BEGIN PROVIDED DATA

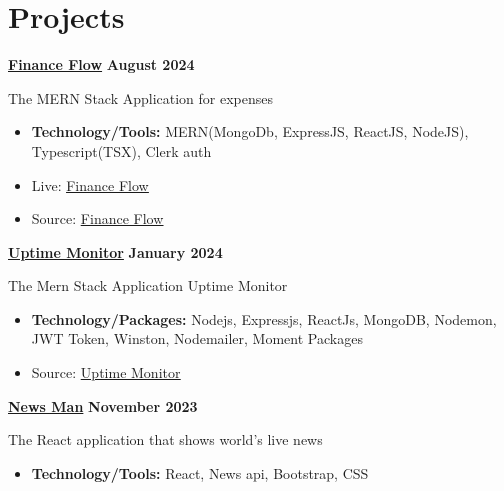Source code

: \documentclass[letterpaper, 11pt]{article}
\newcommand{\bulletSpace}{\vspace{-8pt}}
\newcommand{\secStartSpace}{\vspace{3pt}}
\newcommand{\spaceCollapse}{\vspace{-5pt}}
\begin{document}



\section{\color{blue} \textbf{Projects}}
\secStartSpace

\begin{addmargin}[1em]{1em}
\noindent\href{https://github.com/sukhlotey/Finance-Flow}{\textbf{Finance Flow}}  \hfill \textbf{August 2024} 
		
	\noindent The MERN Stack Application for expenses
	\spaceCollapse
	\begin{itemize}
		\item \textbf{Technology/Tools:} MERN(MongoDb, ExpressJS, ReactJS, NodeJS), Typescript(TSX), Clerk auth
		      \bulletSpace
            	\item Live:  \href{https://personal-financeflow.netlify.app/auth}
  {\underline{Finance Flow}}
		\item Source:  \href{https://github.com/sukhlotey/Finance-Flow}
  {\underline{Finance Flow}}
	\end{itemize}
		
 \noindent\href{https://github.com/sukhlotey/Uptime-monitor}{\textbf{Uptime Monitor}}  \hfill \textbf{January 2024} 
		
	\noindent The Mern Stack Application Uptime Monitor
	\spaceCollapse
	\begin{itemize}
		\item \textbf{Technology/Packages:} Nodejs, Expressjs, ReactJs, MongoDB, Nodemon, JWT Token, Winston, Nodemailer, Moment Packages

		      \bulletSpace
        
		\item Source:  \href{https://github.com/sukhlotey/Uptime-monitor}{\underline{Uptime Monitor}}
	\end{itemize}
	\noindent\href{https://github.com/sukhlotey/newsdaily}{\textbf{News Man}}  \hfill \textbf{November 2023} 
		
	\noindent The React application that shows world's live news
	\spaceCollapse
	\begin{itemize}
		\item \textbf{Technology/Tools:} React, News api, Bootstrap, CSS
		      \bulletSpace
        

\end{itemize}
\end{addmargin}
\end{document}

END PROVIDED DATA
BEGIN PROVIDED DATA

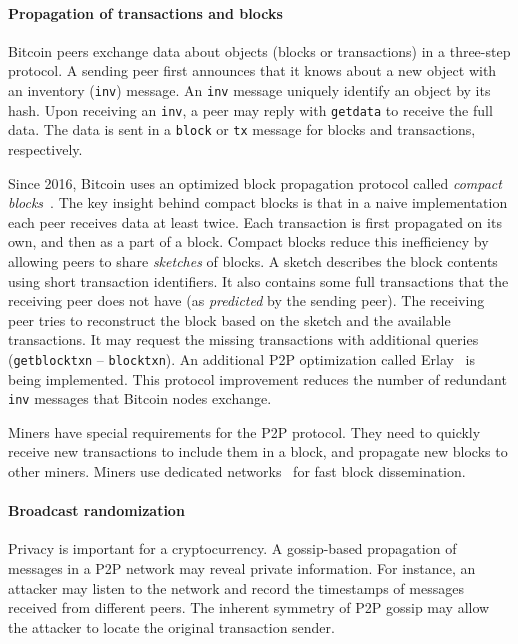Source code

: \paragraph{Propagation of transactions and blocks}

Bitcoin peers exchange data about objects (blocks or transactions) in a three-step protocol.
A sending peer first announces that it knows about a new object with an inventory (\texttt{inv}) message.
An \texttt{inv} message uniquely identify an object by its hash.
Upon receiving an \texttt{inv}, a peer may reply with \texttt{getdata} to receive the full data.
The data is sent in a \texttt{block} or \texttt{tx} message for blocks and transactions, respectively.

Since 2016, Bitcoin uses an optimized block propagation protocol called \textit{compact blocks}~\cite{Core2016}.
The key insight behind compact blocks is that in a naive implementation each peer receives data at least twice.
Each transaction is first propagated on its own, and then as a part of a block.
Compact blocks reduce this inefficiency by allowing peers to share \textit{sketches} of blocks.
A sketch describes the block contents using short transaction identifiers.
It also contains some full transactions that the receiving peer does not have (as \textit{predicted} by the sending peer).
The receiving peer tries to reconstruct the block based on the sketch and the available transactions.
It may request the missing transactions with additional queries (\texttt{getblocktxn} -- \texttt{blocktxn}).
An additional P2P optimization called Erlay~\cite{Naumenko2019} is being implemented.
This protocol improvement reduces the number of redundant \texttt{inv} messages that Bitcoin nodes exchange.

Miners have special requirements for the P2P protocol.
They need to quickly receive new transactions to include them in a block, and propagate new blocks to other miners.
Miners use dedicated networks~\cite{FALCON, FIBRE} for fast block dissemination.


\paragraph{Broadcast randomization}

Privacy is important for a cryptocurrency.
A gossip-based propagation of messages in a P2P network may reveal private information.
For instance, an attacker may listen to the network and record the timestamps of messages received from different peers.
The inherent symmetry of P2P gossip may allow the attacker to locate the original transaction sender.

END PROVIDED DATA
BEGIN PROVIDED DATA

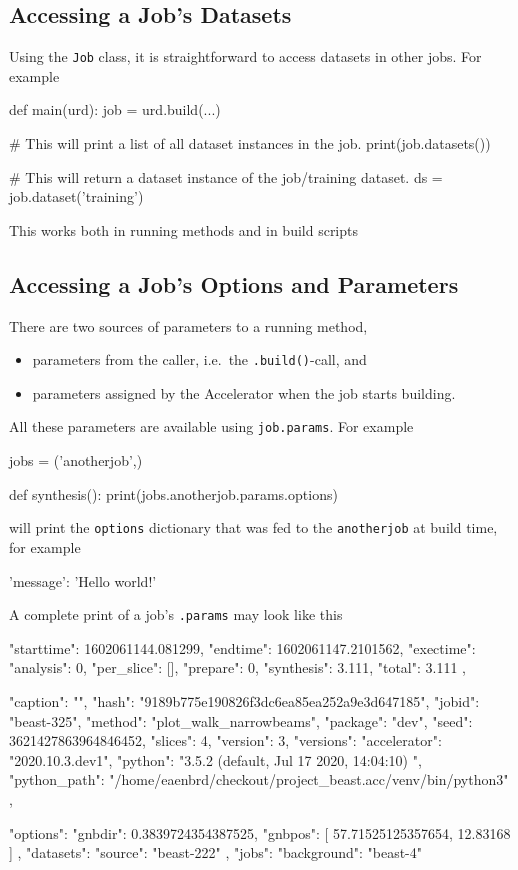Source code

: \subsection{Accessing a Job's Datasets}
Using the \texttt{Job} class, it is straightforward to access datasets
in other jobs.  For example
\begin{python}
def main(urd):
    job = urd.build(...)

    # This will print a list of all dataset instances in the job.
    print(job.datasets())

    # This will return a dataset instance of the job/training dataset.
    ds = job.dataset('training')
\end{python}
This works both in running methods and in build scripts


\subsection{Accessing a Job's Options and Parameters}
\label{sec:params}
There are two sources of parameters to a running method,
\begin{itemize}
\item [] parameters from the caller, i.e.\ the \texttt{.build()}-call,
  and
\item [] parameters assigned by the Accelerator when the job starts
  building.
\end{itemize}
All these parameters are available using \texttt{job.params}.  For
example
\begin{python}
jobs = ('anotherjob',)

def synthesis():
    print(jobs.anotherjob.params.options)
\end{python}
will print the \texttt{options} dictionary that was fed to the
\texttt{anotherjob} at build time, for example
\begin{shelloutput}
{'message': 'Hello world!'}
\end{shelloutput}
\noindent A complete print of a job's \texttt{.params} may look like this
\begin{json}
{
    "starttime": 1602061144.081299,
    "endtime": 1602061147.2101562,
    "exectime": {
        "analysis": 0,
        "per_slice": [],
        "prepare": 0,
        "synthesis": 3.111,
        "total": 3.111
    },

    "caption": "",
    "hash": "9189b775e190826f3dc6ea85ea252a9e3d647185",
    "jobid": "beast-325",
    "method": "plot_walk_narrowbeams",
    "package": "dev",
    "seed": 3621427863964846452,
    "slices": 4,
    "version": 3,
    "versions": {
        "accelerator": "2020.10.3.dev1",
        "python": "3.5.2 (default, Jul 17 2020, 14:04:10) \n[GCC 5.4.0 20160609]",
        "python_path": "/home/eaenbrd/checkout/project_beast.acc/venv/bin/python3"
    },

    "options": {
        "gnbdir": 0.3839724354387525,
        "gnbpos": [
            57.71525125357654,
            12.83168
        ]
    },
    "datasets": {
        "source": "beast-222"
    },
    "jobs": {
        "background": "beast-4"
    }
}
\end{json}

END PROVIDED DATA

**AIM OF THE EXERCISE**
Which lines above hold the string "transactions"? Please copy all of them.

**SOLUTION TO THIS PROBLEM**
: \paragraph{Propagation of transactions and blocks}
Bitcoin peers exchange data about objects (blocks or transactions) in a three-step protocol.
The data is sent in a \texttt{block} or \texttt{tx} message for blocks and transactions, respectively.
It also contains some full transactions that the receiving peer does not have (as \textit{predicted} by the sending peer).
The receiving peer tries to reconstruct the block based on the sketch and the available transactions.
It may request the missing transactions with additional queries (\texttt{getblocktxn} -- \texttt{blocktxn}).
They need to quickly receive new transactions to include them in a block, and propagate new blocks to other miners.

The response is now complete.